PROBLEM: Find how many lines in the entries below carry the word "Vision" and answer with only that figure.

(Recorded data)
- - - - - - -
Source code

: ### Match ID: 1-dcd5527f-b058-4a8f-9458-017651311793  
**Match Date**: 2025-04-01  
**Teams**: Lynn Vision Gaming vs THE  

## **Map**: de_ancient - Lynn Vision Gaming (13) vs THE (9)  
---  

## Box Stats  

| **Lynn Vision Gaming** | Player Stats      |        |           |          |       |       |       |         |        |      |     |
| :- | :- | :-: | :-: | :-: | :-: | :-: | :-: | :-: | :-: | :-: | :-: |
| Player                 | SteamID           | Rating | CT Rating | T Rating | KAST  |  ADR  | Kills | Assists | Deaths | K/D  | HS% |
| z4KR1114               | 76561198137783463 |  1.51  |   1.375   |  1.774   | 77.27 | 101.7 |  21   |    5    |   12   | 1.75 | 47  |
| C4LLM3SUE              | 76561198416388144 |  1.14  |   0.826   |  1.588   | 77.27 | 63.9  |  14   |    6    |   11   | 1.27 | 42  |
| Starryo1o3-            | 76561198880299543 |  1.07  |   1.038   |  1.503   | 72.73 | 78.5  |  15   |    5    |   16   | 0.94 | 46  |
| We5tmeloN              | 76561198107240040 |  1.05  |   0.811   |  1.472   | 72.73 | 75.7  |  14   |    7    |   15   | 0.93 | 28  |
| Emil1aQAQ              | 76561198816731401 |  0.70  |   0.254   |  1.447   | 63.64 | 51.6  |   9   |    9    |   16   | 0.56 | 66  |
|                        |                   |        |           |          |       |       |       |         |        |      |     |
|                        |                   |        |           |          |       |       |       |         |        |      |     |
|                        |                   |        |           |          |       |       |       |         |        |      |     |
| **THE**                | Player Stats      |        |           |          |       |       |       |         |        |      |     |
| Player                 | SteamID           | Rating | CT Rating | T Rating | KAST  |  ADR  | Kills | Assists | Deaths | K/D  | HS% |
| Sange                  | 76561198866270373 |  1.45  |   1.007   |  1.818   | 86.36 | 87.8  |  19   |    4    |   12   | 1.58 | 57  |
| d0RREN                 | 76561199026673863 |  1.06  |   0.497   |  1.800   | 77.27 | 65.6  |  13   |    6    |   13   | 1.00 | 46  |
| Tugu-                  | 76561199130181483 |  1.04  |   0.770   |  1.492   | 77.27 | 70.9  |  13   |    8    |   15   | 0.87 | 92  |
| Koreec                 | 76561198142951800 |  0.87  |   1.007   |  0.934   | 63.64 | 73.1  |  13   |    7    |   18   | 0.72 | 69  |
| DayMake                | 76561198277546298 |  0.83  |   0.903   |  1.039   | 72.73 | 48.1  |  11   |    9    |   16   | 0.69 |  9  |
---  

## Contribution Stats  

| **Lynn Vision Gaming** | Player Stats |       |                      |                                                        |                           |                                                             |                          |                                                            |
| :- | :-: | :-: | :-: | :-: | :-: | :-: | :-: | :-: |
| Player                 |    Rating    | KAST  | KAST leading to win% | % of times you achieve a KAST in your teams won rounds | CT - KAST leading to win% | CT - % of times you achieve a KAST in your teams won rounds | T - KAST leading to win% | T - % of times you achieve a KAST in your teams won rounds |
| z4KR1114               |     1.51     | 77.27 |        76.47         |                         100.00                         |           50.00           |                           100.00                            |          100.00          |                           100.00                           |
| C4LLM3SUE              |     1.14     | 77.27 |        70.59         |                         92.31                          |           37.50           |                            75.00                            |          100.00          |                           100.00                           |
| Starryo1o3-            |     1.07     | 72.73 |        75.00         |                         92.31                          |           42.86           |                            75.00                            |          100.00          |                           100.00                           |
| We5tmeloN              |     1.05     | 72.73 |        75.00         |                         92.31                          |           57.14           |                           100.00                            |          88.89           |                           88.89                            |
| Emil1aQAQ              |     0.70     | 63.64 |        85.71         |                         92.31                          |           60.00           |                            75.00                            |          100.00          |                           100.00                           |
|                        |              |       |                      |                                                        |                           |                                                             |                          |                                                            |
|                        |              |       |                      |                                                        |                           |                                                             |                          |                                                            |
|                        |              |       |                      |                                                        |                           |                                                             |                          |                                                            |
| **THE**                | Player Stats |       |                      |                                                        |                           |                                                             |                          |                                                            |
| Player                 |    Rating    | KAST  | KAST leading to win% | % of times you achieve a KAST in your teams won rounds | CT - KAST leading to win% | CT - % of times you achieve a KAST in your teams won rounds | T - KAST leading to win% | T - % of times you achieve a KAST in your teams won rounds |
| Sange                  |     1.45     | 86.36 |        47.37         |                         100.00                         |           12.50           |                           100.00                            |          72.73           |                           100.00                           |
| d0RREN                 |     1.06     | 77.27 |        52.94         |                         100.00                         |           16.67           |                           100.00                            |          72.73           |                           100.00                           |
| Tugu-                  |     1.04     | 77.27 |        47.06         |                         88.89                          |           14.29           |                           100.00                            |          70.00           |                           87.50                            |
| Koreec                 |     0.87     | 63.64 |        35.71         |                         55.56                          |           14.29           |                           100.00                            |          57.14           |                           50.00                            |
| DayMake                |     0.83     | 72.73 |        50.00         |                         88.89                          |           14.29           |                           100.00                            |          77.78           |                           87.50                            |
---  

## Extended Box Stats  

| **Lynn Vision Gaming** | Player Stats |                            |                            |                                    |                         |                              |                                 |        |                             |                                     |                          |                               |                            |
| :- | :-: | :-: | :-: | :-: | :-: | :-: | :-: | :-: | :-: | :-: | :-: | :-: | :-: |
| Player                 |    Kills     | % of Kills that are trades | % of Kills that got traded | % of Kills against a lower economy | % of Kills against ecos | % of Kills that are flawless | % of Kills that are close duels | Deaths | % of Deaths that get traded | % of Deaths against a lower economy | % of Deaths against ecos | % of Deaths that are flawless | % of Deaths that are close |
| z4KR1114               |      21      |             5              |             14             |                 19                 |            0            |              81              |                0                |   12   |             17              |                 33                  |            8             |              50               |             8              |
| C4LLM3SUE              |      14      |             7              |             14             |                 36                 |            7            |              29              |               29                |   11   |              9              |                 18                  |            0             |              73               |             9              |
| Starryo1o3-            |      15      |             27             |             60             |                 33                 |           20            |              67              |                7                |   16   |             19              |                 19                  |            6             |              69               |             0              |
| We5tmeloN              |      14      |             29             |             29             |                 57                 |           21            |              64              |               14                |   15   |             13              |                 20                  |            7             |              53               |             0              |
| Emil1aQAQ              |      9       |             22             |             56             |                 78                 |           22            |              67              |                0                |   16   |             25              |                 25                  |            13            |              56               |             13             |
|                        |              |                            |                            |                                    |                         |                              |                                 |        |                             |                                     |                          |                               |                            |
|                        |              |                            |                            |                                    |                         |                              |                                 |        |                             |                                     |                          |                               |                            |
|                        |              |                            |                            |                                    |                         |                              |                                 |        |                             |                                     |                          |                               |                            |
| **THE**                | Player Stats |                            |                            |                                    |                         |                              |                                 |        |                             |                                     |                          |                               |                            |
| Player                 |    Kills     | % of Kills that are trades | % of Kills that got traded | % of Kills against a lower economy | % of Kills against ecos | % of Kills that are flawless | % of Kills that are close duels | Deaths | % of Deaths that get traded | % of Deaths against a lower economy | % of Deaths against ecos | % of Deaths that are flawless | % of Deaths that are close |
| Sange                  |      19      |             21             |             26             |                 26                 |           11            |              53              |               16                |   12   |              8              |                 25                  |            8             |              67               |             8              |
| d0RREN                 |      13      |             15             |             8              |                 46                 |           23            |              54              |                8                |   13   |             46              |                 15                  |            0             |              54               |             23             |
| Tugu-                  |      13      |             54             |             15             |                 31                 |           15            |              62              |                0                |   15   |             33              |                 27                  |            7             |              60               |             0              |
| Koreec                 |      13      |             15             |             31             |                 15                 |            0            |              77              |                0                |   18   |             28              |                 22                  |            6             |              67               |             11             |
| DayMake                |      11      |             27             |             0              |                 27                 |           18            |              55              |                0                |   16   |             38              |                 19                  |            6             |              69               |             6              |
- - - - - - -
OUTPUT FOR THIS EXERCISE: 5